Ci sono state persone, fra le tante che hanno varcato le tue porte, che ti sono rimaste impresse?

“Sono davvero un “unicum” nel mio genere: già all’epoca della mia creazione affascinai studiosi e amici della famiglia Orsini; percorse i miei sentieri ombreggiati anche Bernardo Tasso, padre del più celebre Torquato. Bernardo ricorderà Vicino nel suo poema “Amadigi” come glorioso guerriero. Negli anni ‘50 del secolo scorso, giunse, per ammirare la mia singolarità, un personaggio con i sottili baffi all’insù e lo sguardo inquietante, un tal Dalì: era più bizzarro di me!”

Intanto, proseguendo il nostro cammino, ci imbattiamo negli obelischi sormontati da teste di dee e dei. Di fronte il teatro, e vicino il ninfeo che ospita le tre Grazie.  E’ poi la volta della Casa Pendente, eccentrico edificio inclinato, dove, una volta entrate veniamo avvolte da una sensazione di vertigine.  Con l’equilibrio messo a dura prova chiediamo…

Ma quale è il significato nascosto di tutto questo?

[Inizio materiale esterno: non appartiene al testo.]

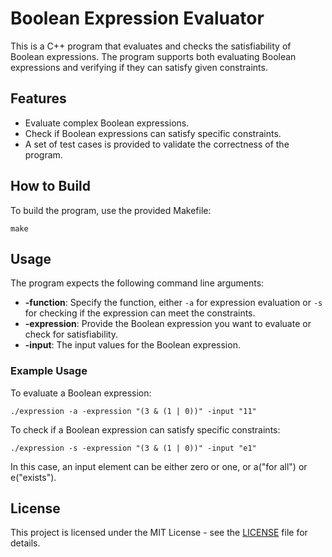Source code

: <!DOCTYPE html>
<html>
<head>
</head>
<body>
    <h1>Boolean Expression Evaluator</h1>
    <p>
      This is a C++ program that evaluates and checks the satisfiability of Boolean expressions. The program supports both evaluating Boolean expressions and verifying if they can satisfy given constraints.
    </p>
    <h2>Features</h2>
    <ul>
        <li>Evaluate complex Boolean expressions.</li>
        <li>Check if Boolean expressions can satisfy specific constraints.</li>
        <li>A set of test cases is provided to validate the correctness of the program.</li>
    </ul>
    <h2>How to Build</h2>
    <p>To build the program, use the provided Makefile:</p>
    <pre><code>make</code></pre>
    <h2>Usage</h2>
    <p>The program expects the following command line arguments:</p>
    <ul>
        <li><strong>-function</strong>: Specify the function, either <code>-a</code> for expression evaluation or <code>-s</code> for checking if the expression can meet the constraints.</li>
        <li><strong>-expression</strong>: Provide the Boolean expression you want to evaluate or check for satisfiability.</li>
        <li><strong>-input</strong>: The input values for the Boolean expression.</li>
    </ul>
    <h3>Example Usage</h3>
    <p>To evaluate a Boolean expression:</p>
    <pre><code>./expression -a -expression "(3 & (1 | 0))" -input "11"</code></pre>
    <p>To check if a Boolean expression can satisfy specific constraints:</p>
    <pre><code>./expression -s -expression "(3 & (1 | 0))" -input "e1"</code></pre>
    <p>In this case, an input element can be either zero or one, or a("for all") or e("exists").</p>
    <h2>License</h2>
    <p>This project is licensed under the MIT License - see the <a href="LICENSE">LICENSE</a> file for details.</p>
</body>
</html>
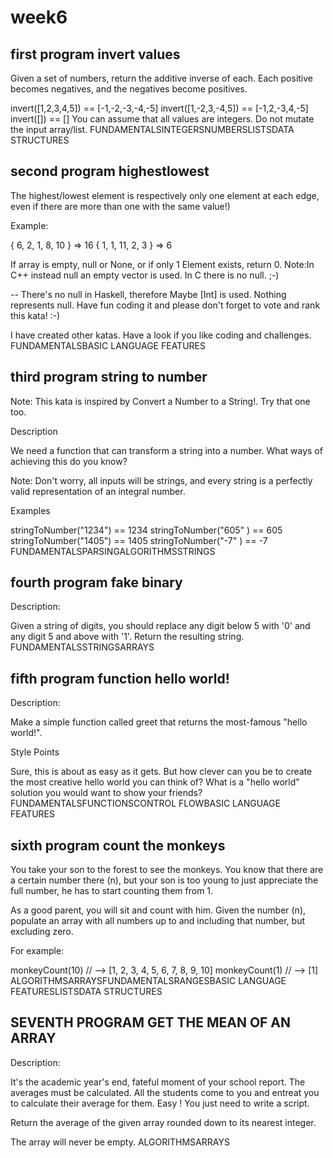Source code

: # week6

## first program invert values

Given a set of numbers, return the additive inverse of each. Each positive becomes negatives, and the negatives become positives.

invert([1,2,3,4,5]) == [-1,-2,-3,-4,-5]
invert([1,-2,3,-4,5]) == [-1,2,-3,4,-5]
invert([]) == []
You can assume that all values are integers. Do not mutate the input array/list.
FUNDAMENTALSINTEGERSNUMBERSLISTSDATA STRUCTURES

## second program highestlowest

The highest/lowest element is respectively only one element at each edge, even if there are more than one with the same value!)

Example:

{ 6, 2, 1, 8, 10 } => 16
{ 1, 1, 11, 2, 3 } => 6

If array is empty, null or None, or if only 1 Element exists, return 0.
Note:In C++ instead null an empty vector is used. In C there is no null. ;-) 


-- There's no null in Haskell, therefore Maybe [Int] is used. Nothing represents null.
Have fun coding it and please don't forget to vote and rank this kata! :-)

I have created other katas. Have a look if you like coding and challenges.
FUNDAMENTALSBASIC LANGUAGE FEATURES

## third program string to number

Note: This kata is inspired by Convert a Number to a String!. Try that one too.

Description

We need a function that can transform a string into a number. What ways of achieving this do you know?

Note: Don't worry, all inputs will be strings, and every string is a perfectly valid representation of an integral number.

Examples

stringToNumber("1234") == 1234
stringToNumber("605" ) == 605
stringToNumber("1405") == 1405
stringToNumber("-7"  ) == -7
FUNDAMENTALSPARSINGALGORITHMSSTRINGS

## fourth program fake binary

Description:

Given a string of digits, you should replace any digit below 5 with '0' and any digit 5 and above with '1'. Return the resulting string.
FUNDAMENTALSSTRINGSARRAYS

## fifth program function hello world!

Description:

Make a simple function called greet that returns the most-famous "hello world!".

Style Points

Sure, this is about as easy as it gets. But how clever can you be to create the most creative hello world you can think of? What is a "hello world" solution you would want to show your friends?
FUNDAMENTALSFUNCTIONSCONTROL FLOWBASIC LANGUAGE FEATURES


## sixth program count the monkeys

You take your son to the forest to see the monkeys. You know that there are a certain number there (n), but your son is too young to just appreciate the full number, he has to start counting them from 1.

As a good parent, you will sit and count with him. Given the number (n), populate an array with all numbers up to and including that number, but excluding zero.

For example:

monkeyCount(10) // --> [1, 2, 3, 4, 5, 6, 7, 8, 9, 10]
monkeyCount(1) // --> [1]
ALGORITHMSARRAYSFUNDAMENTALSRANGESBASIC LANGUAGE FEATURESLISTSDATA STRUCTURES

## SEVENTH PROGRAM GET THE MEAN OF AN ARRAY

Description:

It's the academic year's end, fateful moment of your school report. The averages must be calculated. All the students come to you and entreat you to calculate their average for them. Easy ! You just need to write a script.

Return the average of the given array rounded down to its nearest integer.

The array will never be empty.
ALGORITHMSARRAYS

Dopo una fragorosa risata, divertita dalla nostra instabilità, è proprio la Casa Pendente a risponderci:

“Molte menti si sono arrovellate nell’interpretazione dei simboli ermetici celati in queste opere che mi rendono così speciale. C’è chi parla di me come di un percorso iniziatico alchemico esoterico e, in effetti, durante il ritiro a Bomarzo, Vicino si immerse con solerzia negli studi. In realtà il perseguimento della carriera militare non fu altro che obbedienza al volere paterno, ma dentro di lui fremeva, mai sopita, l’anima sensibile del poeta. I suoi anni giovanili furono dedicati, con passione, agli studi umanistici. Viaggiò per l’Italia, frequentando salotti letterari e intrecciando amicizie importanti, come, ad esempio, con il cardinale Alessandro Borghese, con Pietro Aretino. Probabilmente incontrò lo stesso Michelangelo. A Venezia conobbe nel suo salotto letterario la poetessa Franceschina Baffo con la quale instaurò un sodalizio non solo intellettuale ma anche sentimentale. Era più di Apollo e Venere che di Marte”.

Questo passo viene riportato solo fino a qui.